A new wind turbine design has moved through conceptual and analysis stages and is ready for Component Development under DOE Technical Area 2. The expected advantage of this turbine over earlier designs is better control of worst-case wind forces under extreme turbulent conditions. With better control and lower maximum forces on the blades, bearings, and tower of a wind installation, it should be possible to use a larger turbine in relation to other components, thus sweeping more wind area, gathering more energy from low winds, and reaching full-power capacity at a lower windspeed.

This increased energy-gathering capacity is expected at little or no extra cost, compared to the same type installation fitted with a smaller turbine of earlier design. The turbine is slightly more complex than the extremely simple “one-piece” three-blade designs common in small turbines, since each blade freely rotates about a pitch-change axis directed along the length of the blade. The design is simpler than other turbines with blade pitch control, however, since the blade pitch angle is controlled passively by wind and inertia forces. There are no linkages or servo controls in the rotor hub, and each blade acts like a single moving part. While both two- and three-blade design variations are possible, it is expected that this turbine can operate smoothly and quietly in an upwind, two-blade configuration, thus offsetting some or all of the cost of added blade complexity. The blades are expected to exhibit an inherent tendency to orient smoothly and slowly upwind, without developing the gyroscopic vibrations that trouble most upwind two-bladed turbines using a tail.

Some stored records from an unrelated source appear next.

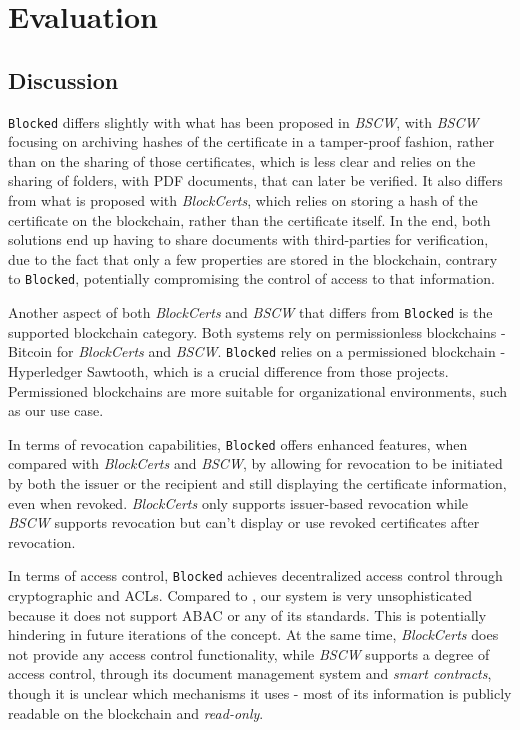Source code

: \section{Evaluation}
\label{chap:evaluation}

\subsection{Discussion}
\label{sec:eval-analysis}

\texttt{Blocked} differs slightly with what has been proposed in \emph{BSCW}, with \emph{BSCW} focusing on archiving hashes of the certificate in a tamper-proof fashion, rather than on the sharing of those certificates, which is less clear and relies on the sharing of folders, with PDF documents, that can later be verified. It also differs from what is proposed with \emph{BlockCerts}, which relies on storing a hash of the certificate on the blockchain, rather than the certificate itself. In the end, both solutions end up having to share documents with third-parties for verification, due to the fact that only a few properties are stored in the blockchain, contrary to \texttt{Blocked}, potentially compromising the control of access to that information.

Another aspect of both \emph{BlockCerts} and \emph{BSCW} that differs from \texttt{Blocked} is the supported blockchain category. Both systems rely on permissionless blockchains - Bitcoin for \emph{BlockCerts} and \emph{BSCW}. \texttt{Blocked} relies on a permissioned blockchain - Hyperledger Sawtooth, which is a crucial difference from those projects. Permissioned blockchains are more suitable for organizational environments, such as our use case. 

In terms of revocation capabilities, \texttt{Blocked} offers enhanced features, when compared with \emph{BlockCerts} and \emph{BSCW}, by allowing for revocation to be initiated by both the issuer or the recipient and still displaying the certificate information, even when revoked. \emph{BlockCerts} only supports issuer-based revocation while \emph{BSCW} supports revocation but can't display or use revoked certificates after revocation.

In terms of access control, \texttt{Blocked} achieves decentralized access control through cryptographic and ACLs. Compared to \cite{maesa_blockchain_2017}, our system is very unsophisticated because it does not support ABAC or any of its standards. This is potentially hindering in future iterations of the concept. At the same time, \emph{BlockCerts} does not provide any access control functionality, while \emph{BSCW} supports a degree of access control, through its document management system and \emph{smart contracts}, though it is unclear which mechanisms it uses - most of its information is publicly readable on the blockchain and \emph{read-only}.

Quiet operation with low peak wind forces is expected because the turbine blades feather quickly in response to gusts and turbulent eddies, streamlining themselves to the local wind affecting each blade. The blades avoid aerodynamic stall and the noisy, turbulent buffeting and vibration associated with stalled operation. While operation in turbine blades that govern power by aerodynamic stall is highly sensitive to blade shape and surface condition, operation of the blades of the proposed turbine is insensitive to surface condition. There is a sharp transition from maximum efficiency in low winds to maximum governing power in high winds, with no peaking to excess power. Thus, requirement for over-design of the generator is reduced. Since generators and alternators lose efficiency when operating well below maximum capacity, a reduction of generator over-capacity for handling transient power peaks is expected to improve average energy-gathering performance while reducing costs. The transition to governing can be optimized through familiar techniques of electronic control of power inversion into a utility line.

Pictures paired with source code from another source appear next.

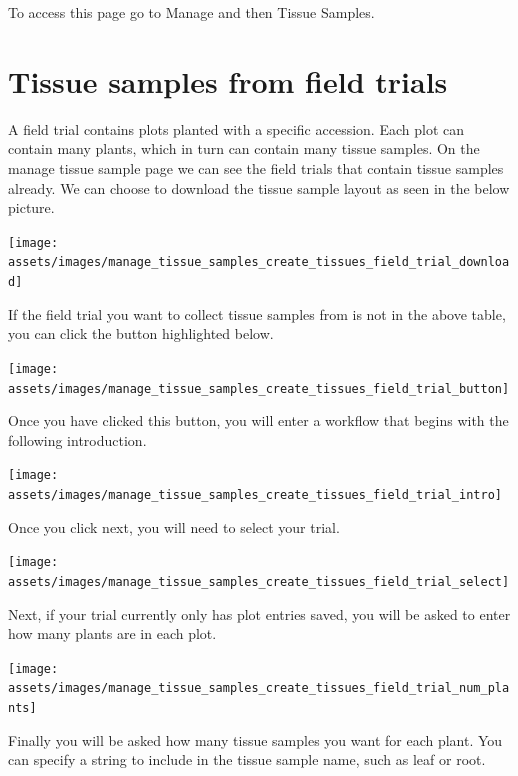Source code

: \documentclass[
  12pt,
]{book}
\begin{document}
To access this page go to Manage and then Tissue Samples.

\hypertarget{tissue-samples-from-field-trials}{%
\section{Tissue samples from field trials}\label{tissue-samples-from-field-trials}}

A field trial contains plots planted with a specific accession. Each plot can contain many plants, which in turn can contain many tissue samples. On the manage tissue sample page we can see the field trials that contain tissue samples already. We can choose to download the tissue sample layout as seen in the below picture.

\begin{center}\texttt{[image: assets/images/manage\_tissue\_samples\_create\_tissues\_field\_trial\_download]} \end{center}

If the field trial you want to collect tissue samples from is not in the above table, you can click the button highlighted below.

\begin{center}\texttt{[image: assets/images/manage\_tissue\_samples\_create\_tissues\_field\_trial\_button]} \end{center}

Once you have clicked this button, you will enter a workflow that begins with the following introduction.

\begin{center}\texttt{[image: assets/images/manage\_tissue\_samples\_create\_tissues\_field\_trial\_intro]} \end{center}

Once you click next, you will need to select your trial.

\begin{center}\texttt{[image: assets/images/manage\_tissue\_samples\_create\_tissues\_field\_trial\_select]} \end{center}

Next, if your trial currently only has plot entries saved, you will be asked to enter how many plants are in each plot.

\begin{center}\texttt{[image: assets/images/manage\_tissue\_samples\_create\_tissues\_field\_trial\_num\_plants]} \end{center}

Finally you will be asked how many tissue samples you want for each plant. You can specify a string to include in the tissue sample name, such as leaf or root.
\end{document}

Passive aerodynamic control of turbine blade operation is accomplished as follows. The untapered blades are warped from root to tip, so that the airfoil at the blade root provides the high lift normally achieved by tapering blades to be wider at the root. The blade tip is warped for the lower maximum lift normally achieved with a narrower airfoil at the tip. The extra blade chord width at the tip functions as an aerodynamic trim tab, causing the tip region to passively seek a constant lift angle in relation to the wind moving past the blade. Each blade changes pitch angle freely (within bounds) and independently by its rotation about the pitch-change axis running along the center of each blade. When one turbine blade encounters different aerodynamic conditions from the other one or two blades, it responds differently and independently, seeking a constant lift angle relative to its local wind. Since the velocity of the blade is primarily tangential, resulting from turbine rotation, the aerodynamic force magnitude developed by the blade is dependent primarily on rotor rotation speed and almost independent of instantaneous windspeed.

The effect of increasing wind is to rotate the blade force vector in the direction of rotor torque, so that high winds tend to speed up the rotor. To limit this speed-up to a safe governing rotation speed, a weight on each blade, at the end of a flat spring steel band, moves centrifugally outward from the blade surface with increasing rotation speed. Centrifugal force on this weight produces a blade-feathering torsion force, offsetting the pitch-controlling torsion from the trim tab region of the blade. The blade progressively feathers. Thus, the blades spill progressively more wind as wind and rotor speeds. Very high winds pass through unimpeded in direct contrast to a stalled rotor. The blades in this design “weathervane” rapidly in changing and turbulent winds, dynamically seeking an angle that lets strong wind pass harmlessly through the rotor.

The Davis Collaborative proposes to design, fabricate, instrument, and test this turbine mounted above the bed of a truck equipped with turbulence and gust inducing baffles. This proposal also includes building a full size unit for installation and testing at DOE or Altamont Pass. The blades, slightly modified from constant cross-section by warping the thin trailing edges, are compatible with inexpensive composite fabrication, e.g., pultrusion, making a system appropriate for domestic manufacture, international sale, and fossil fuel saving. Three investigators specialize in: 1) design and analysis, 2) instrumentation and data collection, 3) fabrication, testing, and reporting.